Required work
Scan the records below for the line with "any franchise/permit holder" and the line with "in accordance with". Repeat those two lines and every line between them exactly, and nothing else.
━━━━━ Data shown
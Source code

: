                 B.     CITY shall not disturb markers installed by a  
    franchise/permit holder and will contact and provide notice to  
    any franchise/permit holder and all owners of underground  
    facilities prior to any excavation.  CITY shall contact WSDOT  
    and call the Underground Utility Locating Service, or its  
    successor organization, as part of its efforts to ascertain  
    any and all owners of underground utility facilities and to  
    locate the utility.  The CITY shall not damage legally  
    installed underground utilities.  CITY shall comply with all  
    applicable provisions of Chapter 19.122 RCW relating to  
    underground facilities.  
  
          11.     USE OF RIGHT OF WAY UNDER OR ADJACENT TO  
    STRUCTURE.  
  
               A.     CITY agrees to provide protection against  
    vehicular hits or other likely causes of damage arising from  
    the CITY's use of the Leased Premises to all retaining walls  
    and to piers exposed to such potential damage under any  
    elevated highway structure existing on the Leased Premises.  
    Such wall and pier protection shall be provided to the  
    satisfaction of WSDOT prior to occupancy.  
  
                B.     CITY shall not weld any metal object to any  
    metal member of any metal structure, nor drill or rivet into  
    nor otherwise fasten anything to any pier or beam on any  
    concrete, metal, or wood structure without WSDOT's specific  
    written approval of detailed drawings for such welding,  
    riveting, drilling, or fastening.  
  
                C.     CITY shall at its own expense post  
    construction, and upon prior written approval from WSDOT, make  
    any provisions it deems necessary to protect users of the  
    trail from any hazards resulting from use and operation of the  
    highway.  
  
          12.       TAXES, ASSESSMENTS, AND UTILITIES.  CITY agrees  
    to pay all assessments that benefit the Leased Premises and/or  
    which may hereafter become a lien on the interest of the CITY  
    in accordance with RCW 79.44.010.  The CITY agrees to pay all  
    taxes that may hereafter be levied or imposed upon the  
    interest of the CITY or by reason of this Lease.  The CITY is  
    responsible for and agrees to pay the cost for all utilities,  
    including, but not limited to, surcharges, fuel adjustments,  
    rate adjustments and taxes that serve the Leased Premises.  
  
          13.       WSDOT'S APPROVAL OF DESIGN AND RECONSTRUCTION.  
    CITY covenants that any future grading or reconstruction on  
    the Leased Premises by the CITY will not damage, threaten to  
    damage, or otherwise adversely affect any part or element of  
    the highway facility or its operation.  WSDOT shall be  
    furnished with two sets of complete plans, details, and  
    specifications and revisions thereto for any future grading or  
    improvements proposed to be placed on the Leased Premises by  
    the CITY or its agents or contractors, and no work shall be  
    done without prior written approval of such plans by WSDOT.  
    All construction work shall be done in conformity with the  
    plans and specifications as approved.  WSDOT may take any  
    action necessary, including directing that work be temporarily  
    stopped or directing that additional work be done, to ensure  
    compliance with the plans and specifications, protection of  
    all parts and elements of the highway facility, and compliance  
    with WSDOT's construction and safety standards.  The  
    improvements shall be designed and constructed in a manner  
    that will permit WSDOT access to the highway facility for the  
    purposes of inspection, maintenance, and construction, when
━━━━━━━━━━
Written answer
    any franchise/permit holder and all owners of underground  
    facilities prior to any excavation.  CITY shall contact WSDOT  
    and call the Underground Utility Locating Service, or its  
    successor organization, as part of its efforts to ascertain  
    any and all owners of underground utility facilities and to  
    locate the utility.  The CITY shall not damage legally  
    installed underground utilities.  CITY shall comply with all  
    applicable provisions of Chapter 19.122 RCW relating to  
    underground facilities.  
  
          11.     USE OF RIGHT OF WAY UNDER OR ADJACENT TO  
    STRUCTURE.  
  
               A.     CITY agrees to provide protection against  
    vehicular hits or other likely causes of damage arising from  
    the CITY's use of the Leased Premises to all retaining walls  
    and to piers exposed to such potential damage under any  
    elevated highway structure existing on the Leased Premises.  
    Such wall and pier protection shall be provided to the  
    satisfaction of WSDOT prior to occupancy.  
  
                B.     CITY shall not weld any metal object to any  
    metal member of any metal structure, nor drill or rivet into  
    nor otherwise fasten anything to any pier or beam on any  
    concrete, metal, or wood structure without WSDOT's specific  
    written approval of detailed drawings for such welding,  
    riveting, drilling, or fastening.  
  
                C.     CITY shall at its own expense post  
    construction, and upon prior written approval from WSDOT, make  
    any provisions it deems necessary to protect users of the  
    trail from any hazards resulting from use and operation of the  
    highway.  
  
          12.       TAXES, ASSESSMENTS, AND UTILITIES.  CITY agrees  
    to pay all assessments that benefit the Leased Premises and/or  
    which may hereafter become a lien on the interest of the CITY  
    in accordance with RCW 79.44.010.  The CITY agrees to pay all  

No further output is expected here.